Stored data
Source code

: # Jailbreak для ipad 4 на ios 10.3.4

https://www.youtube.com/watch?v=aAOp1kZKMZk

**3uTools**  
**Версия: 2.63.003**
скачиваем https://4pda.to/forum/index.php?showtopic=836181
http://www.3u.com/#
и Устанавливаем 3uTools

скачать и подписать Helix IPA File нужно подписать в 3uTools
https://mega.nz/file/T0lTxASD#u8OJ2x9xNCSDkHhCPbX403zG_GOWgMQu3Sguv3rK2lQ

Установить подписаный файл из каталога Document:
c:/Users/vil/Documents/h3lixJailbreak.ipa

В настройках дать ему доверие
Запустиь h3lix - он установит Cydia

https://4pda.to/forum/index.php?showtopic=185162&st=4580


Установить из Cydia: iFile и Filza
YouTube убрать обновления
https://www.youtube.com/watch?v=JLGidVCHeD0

§ **EXERCISE DIRECTIONS**: Could you reproduce the data above exactly as given?

§ **WRITTEN REPLY**:
Source code

: # Jailbreak для ipad 4 на ios 10.3.4

https://www.youtube.com/watch?v=aAOp1kZKMZk

**3uTools**  
**Версия: 2.63.003**
скачиваем https://4pda.to/forum/index.php?showtopic=836181
http://www.3u.com/#
и Устанавливаем 3uTools

скачать и подписать Helix IPA File нужно подписать в 3uTools
https://mega.nz/file/T0lTxASD#u8OJ2x9xNCSDkHhCPbX403zG_GOWgMQu3Sguv3rK2lQ

Установить подписаный файл из каталога Document:
c:/Users/vil/Documents/h3lixJailbreak.ipa

В настройках дать ему доверие
Запустиь h3lix - он установит Cydia

https://4pda.to/forum/index.php?showtopic=185162&st=4580


Установить из Cydia: iFile и Filza
YouTube убрать обновления
https://www.youtube.com/watch?v=JLGidVCHeD0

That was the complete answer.